General characteristics (as completed)
- Class & type: Atjeh-class
- Displacement: 3,160 tons
- Length: 93.05 m (305 ft 3 in) (overall); 80.00 m (262 ft 6 in) (p/p);
- Beam: 12.497 m (41 ft 0 in)
- Draft: 6.706 m (22 ft 0 in)
- Installed power: Compound steam engine ; nominal 370 kW (500 hp) ; effective 2,200 kW (3,000 ihp);
- Speed: 14 knots (26 km/h)
- Complement: 225
- Armament: 6 × 6.7 in (17 cm) (6 × 1); 8 × 4.7 in (12 cm) (8 × 1);
- Armour: engine behind coal bunkers

= HNLMS Van Speyk (1882) =

Atjeh-class unprotected cruiser

HNLMS Van Speyk (Zr.Ms/Hr.Ms. Van Speyk), was an unprotected cruiser built in Amsterdam for the Royal Netherlands Navy.

==Service history==
Van Speyk was laid down at the Rijkswerf in Amsterdam on 9 February 1880. The launched took place on 7 June 1882. After the ship was completed on 16 July 1883 she left the Rijkswerf for Willemsoord, Den Helder, where her trials commenced.

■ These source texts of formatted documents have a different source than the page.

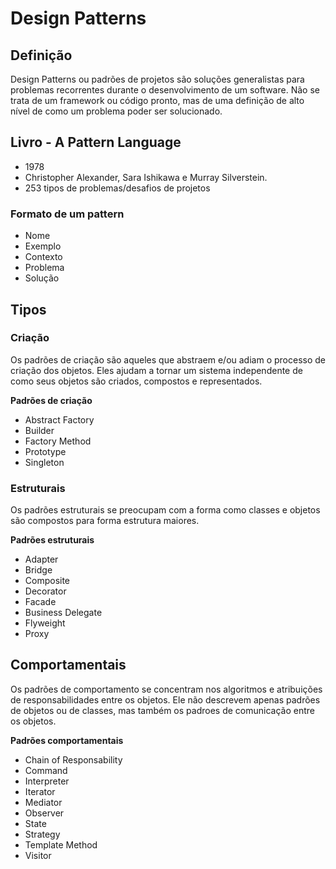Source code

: # Design Patterns

## Definição

Design Patterns ou padrões de projetos são soluções generalistas para problemas recorrentes durante o desenvolvimento de um software. Não se trata de um framework ou código pronto, mas de uma definição de alto nível de como um problema poder ser solucionado.

## Livro - A Pattern Language

- 1978
- Christopher Alexander, Sara Ishikawa e Murray Silverstein.
- 253 tipos de problemas/desafios de projetos

### Formato de um pattern

- Nome
- Exemplo
- Contexto
- Problema
- Solução

## Tipos

### Criação

Os padrões de criação são aqueles que abstraem e/ou adiam o processo de criação dos objetos. Eles ajudam a tornar um sistema independente de como seus objetos são criados, compostos e representados.

**Padrões de criação**

- Abstract Factory
- Builder
- Factory Method
- Prototype
- Singleton

### Estruturais

Os padrões estruturais se preocupam com a forma como classes e objetos são compostos para forma estrutura maiores.

**Padrões estruturais**

- Adapter
- Bridge
- Composite
- Decorator
- Facade
- Business Delegate
- Flyweight
- Proxy

## Comportamentais

Os padrões de comportamento se concentram nos algoritmos e atribuições de responsabilidades entre os objetos. Ele não descrevem apenas padrões de objetos ou de classes, mas também os padroes de comunicação entre os objetos.

**Padrões comportamentais**

- Chain of Responsability
- Command
- Interpreter
- Iterator
- Mediator
- Observer
- State
- Strategy
- Template Method
- Visitor
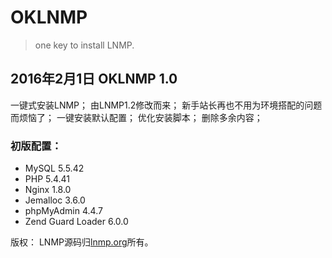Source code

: # OKLNMP
> one key to install LNMP.

## 2016年2月1日 OKLNMP 1.0
一键式安装LNMP；
由LNMP1.2修改而来；
新手站长再也不用为环境搭配的问题而烦恼了；
一键安装默认配置；
优化安装脚本；
删除多余内容；
### 初版配置：
+ MySQL 5.5.42
+ PHP 5.4.41
+ Nginx 1.8.0
+ Jemalloc 3.6.0
+ phpMyAdmin 4.4.7
+ Zend Guard Loader 6.0.0

版权：
LNMP源码归[lnmp.org](http://lnmp.org)所有。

Van Speyk was sent to the Dutch East Indies in 1887 where it participated in an expedition against Lombok and in the Aceh War. In 1903 Van Speyk was rebuilt as accommodation ship and commissioned at the naval base Willemsoord, Den Helder. From 1905 till 1940 she was in use as instruction vessel for stokers. The ship was sold for scrap in 1946 to a firm in Hendrik Ido Ambacht.